### Exercise inputs

——

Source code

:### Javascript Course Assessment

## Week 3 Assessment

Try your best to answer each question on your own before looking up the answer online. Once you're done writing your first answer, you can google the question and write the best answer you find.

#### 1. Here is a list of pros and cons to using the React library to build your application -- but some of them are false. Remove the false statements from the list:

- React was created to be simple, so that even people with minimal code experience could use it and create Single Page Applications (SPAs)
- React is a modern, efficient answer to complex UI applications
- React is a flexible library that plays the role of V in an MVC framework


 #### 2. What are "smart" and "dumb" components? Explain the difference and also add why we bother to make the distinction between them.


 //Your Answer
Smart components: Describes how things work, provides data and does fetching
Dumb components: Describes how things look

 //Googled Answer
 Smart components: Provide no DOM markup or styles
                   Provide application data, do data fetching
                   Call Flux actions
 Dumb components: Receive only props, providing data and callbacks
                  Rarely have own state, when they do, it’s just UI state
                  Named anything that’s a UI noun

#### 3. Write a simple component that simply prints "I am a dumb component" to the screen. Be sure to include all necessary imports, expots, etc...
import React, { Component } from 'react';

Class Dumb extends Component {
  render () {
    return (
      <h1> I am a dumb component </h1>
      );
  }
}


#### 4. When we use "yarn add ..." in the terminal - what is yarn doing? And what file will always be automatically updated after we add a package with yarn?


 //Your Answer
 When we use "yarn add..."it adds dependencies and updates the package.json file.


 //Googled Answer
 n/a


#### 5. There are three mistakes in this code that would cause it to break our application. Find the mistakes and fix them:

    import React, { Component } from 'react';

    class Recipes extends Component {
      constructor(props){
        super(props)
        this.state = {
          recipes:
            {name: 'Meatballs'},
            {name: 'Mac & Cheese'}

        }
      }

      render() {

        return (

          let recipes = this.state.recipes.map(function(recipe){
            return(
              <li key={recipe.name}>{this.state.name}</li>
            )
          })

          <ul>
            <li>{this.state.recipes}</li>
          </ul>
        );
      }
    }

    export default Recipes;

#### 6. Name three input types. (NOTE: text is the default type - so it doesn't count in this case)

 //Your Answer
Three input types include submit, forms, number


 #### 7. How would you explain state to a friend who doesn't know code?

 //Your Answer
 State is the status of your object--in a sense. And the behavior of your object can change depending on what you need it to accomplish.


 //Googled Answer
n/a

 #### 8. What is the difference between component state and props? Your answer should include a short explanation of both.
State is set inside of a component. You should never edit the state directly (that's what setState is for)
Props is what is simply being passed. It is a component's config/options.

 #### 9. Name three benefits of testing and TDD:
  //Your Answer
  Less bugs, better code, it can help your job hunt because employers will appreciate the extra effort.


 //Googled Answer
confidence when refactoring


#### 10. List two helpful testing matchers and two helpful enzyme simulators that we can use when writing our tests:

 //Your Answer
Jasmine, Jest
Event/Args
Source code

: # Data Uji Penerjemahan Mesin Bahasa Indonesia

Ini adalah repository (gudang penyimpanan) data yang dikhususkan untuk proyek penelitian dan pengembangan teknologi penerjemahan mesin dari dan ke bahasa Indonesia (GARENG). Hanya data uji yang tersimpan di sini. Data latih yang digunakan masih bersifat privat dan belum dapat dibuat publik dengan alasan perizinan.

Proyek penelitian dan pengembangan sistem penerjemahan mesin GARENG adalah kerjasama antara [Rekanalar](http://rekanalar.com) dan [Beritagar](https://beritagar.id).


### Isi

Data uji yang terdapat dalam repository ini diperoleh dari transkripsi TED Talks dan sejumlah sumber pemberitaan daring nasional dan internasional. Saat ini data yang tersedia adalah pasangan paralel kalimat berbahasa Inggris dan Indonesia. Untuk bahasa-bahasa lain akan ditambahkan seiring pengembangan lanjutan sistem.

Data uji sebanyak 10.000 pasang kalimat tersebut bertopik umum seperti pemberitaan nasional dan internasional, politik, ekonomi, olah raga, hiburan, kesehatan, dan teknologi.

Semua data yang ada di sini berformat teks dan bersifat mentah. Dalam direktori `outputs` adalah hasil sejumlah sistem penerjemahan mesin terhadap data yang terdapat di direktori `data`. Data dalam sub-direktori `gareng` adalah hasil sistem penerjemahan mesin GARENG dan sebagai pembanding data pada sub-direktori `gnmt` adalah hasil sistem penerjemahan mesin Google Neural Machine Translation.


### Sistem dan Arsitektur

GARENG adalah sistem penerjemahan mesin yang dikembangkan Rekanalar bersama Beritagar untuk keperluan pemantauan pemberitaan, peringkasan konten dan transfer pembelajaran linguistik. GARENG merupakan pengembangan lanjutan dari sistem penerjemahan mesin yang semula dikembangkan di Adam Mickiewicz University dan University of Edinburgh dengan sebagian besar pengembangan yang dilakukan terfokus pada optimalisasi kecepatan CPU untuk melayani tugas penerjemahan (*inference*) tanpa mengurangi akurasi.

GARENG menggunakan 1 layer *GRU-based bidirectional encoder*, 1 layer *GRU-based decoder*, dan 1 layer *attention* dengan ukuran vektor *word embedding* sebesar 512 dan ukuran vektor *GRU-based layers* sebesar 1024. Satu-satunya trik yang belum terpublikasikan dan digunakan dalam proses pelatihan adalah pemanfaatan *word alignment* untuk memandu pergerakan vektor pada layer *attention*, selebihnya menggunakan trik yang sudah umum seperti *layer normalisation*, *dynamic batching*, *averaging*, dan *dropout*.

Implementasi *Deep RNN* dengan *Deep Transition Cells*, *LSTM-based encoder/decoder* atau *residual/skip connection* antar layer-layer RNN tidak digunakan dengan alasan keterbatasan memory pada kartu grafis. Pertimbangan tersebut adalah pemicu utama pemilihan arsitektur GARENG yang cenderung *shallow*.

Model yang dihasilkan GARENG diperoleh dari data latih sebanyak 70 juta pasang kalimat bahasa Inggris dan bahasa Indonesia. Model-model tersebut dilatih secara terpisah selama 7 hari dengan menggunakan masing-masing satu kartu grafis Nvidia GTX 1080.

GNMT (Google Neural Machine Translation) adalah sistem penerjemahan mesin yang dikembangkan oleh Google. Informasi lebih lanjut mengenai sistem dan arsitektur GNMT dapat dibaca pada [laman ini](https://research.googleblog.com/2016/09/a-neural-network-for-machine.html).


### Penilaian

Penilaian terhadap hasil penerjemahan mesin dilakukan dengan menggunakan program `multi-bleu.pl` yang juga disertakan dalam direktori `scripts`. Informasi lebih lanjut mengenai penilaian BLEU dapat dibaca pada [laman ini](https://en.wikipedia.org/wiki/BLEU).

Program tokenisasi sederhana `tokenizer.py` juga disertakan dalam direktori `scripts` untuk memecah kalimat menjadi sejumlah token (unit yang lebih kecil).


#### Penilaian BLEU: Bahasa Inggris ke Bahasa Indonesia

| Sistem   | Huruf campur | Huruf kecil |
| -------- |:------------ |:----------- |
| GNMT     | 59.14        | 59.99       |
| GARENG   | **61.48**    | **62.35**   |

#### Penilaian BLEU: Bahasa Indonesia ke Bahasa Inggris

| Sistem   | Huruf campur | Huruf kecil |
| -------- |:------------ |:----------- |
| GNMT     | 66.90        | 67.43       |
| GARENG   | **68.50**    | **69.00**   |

——

Show every line in the entries where the string "dilakukan" occurs.

### Exercise output
GARENG adalah sistem penerjemahan mesin yang dikembangkan Rekanalar bersama Beritagar untuk keperluan pemantauan pemberitaan, peringkasan konten dan transfer pembelajaran linguistik. GARENG merupakan pengembangan lanjutan dari sistem penerjemahan mesin yang semula dikembangkan di Adam Mickiewicz University dan University of Edinburgh dengan sebagian besar pengembangan yang dilakukan terfokus pada optimalisasi kecepatan CPU untuk melayani tugas penerjemahan (*inference*) tanpa mengurangi akurasi.
Penilaian terhadap hasil penerjemahan mesin dilakukan dengan menggunakan program `multi-bleu.pl` yang juga disertakan dalam direktori `scripts`. Informasi lebih lanjut mengenai penilaian BLEU dapat dibaca pada [laman ini](https://en.wikipedia.org/wiki/BLEU).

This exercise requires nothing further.